Paying lip service to choice

The former editor of Queensland’s Courier-Mail has made an empassioned plea to those in charge of the Clem Jones Trust to fund palliative care, and not simply euthanasia advocacy.

Clem Jones died in 2007, with an estate estimated to be worth between $200 and $300 million, left in a philanthropic trust to continue his mission.

Jones was insistent that $5 million be used to promote “mercy killing” in Australia, a cause he felt strongly about after the death of his wife, Sylvia, in 1999.

Des Houghton said that the “significant advances in palliative care since then” make the campaign pointless.

Clem Jones would not have been able to predict the advancements in palliative care in the years since his death, nor would he have been able to predict the abuses of safeguards and wrongful deaths occurring in countries where euthanasia and assisted suicide have been legalised.

Houghton went on to plead with the Trust’s administrators to divert the funds to palliative care, and to avoid the exploitation of the vulnerable seen in other jurisdictions that have legalised euthanasia and assisted suicide:

“I urge the Clem Jones Trust to redirect the funds to palliative care options.

    

Of course if mercy killing is legalised it will be misused as it is in other countries such as the Netherlands where it has been approved as a final solution for mentally ill sufferers who aren’t terminally ill at all. Old people may opt for euthanasia simply because they feel they have become a burden on their families.
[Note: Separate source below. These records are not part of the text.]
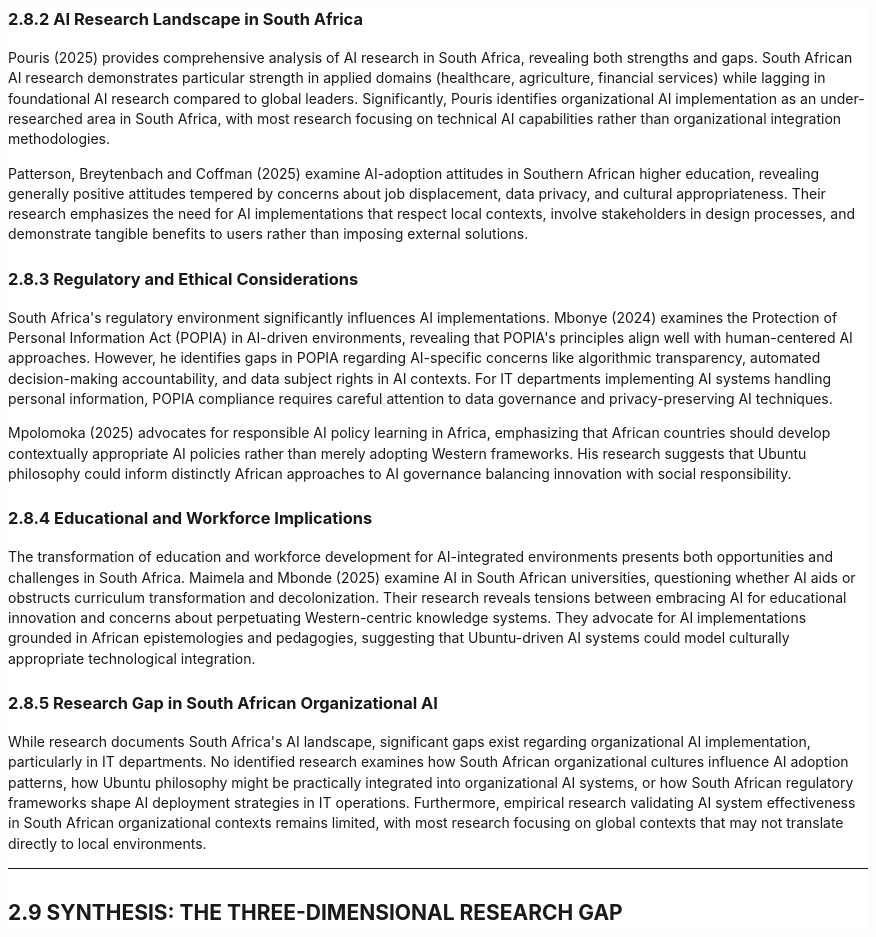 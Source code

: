 ### 2.8.2 AI Research Landscape in South Africa

Pouris (2025) provides comprehensive analysis of AI research in South Africa, revealing both strengths and gaps. South African AI research demonstrates particular strength in applied domains (healthcare, agriculture, financial services) while lagging in foundational AI research compared to global leaders. Significantly, Pouris identifies organizational AI implementation as an under-researched area in South Africa, with most research focusing on technical AI capabilities rather than organizational integration methodologies.

Patterson, Breytenbach and Coffman (2025) examine AI-adoption attitudes in Southern African higher education, revealing generally positive attitudes tempered by concerns about job displacement, data privacy, and cultural appropriateness. Their research emphasizes the need for AI implementations that respect local contexts, involve stakeholders in design processes, and demonstrate tangible benefits to users rather than imposing external solutions.

### 2.8.3 Regulatory and Ethical Considerations

South Africa's regulatory environment significantly influences AI implementations. Mbonye (2024) examines the Protection of Personal Information Act (POPIA) in AI-driven environments, revealing that POPIA's principles align well with human-centered AI approaches. However, he identifies gaps in POPIA regarding AI-specific concerns like algorithmic transparency, automated decision-making accountability, and data subject rights in AI contexts. For IT departments implementing AI systems handling personal information, POPIA compliance requires careful attention to data governance and privacy-preserving AI techniques.

Mpolomoka (2025) advocates for responsible AI policy learning in Africa, emphasizing that African countries should develop contextually appropriate AI policies rather than merely adopting Western frameworks. His research suggests that Ubuntu philosophy could inform distinctly African approaches to AI governance balancing innovation with social responsibility.

### 2.8.4 Educational and Workforce Implications

The transformation of education and workforce development for AI-integrated environments presents both opportunities and challenges in South Africa. Maimela and Mbonde (2025) examine AI in South African universities, questioning whether AI aids or obstructs curriculum transformation and decolonization. Their research reveals tensions between embracing AI for educational innovation and concerns about perpetuating Western-centric knowledge systems. They advocate for AI implementations grounded in African epistemologies and pedagogies, suggesting that Ubuntu-driven AI systems could model culturally appropriate technological integration.

### 2.8.5 Research Gap in South African Organizational AI

While research documents South Africa's AI landscape, significant gaps exist regarding organizational AI implementation, particularly in IT departments. No identified research examines how South African organizational cultures influence AI adoption patterns, how Ubuntu philosophy might be practically integrated into organizational AI systems, or how South African regulatory frameworks shape AI deployment strategies in IT operations. Furthermore, empirical research validating AI system effectiveness in South African organizational contexts remains limited, with most research focusing on global contexts that may not translate directly to local environments.

---

## 2.9 SYNTHESIS: THE THREE-DIMENSIONAL RESEARCH GAP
No one should be forced to choose euthanasia because they are old or cannot get access to palliative care which would ease their pain. I’m sure Clem would agree.”

His plea highlights a significant issue with euthanasia campaigns.  For all the lip service they pay to proper palliative care, and the assertion that the two are not mutually exclusive, euthanasia activists invest very little of their time or resources into ensuring people have real choice at the end of life through the provision of good and accessible palliative care.  And when directly challenged, as they have been in this instance, there is an inevitably a defensive response.

Consider what happened in Western Australia.  During the debate, the following clause was inserted into the Bill:

“a person who is a regional resident is entitled to the same level of access to voluntary assisted dying as a person who lives in the metropolitan region.” (Hansard, Tuesday 19 November 2019, p.8966)

This amendment was successful, and so a further amendment was moved to add three words to this clause. The new clause would have read as follows:

“a person who is a regional resident is entitled to the same level of access to voluntary assisted dying and palliative care as a person who lives in the metropolitan region.” (Hansard, Tuesday 19 November 2019, p. 8966)

But this was rejected.  Because despite what they say, euthanasia advocates aren’t really interested in providing “choice.”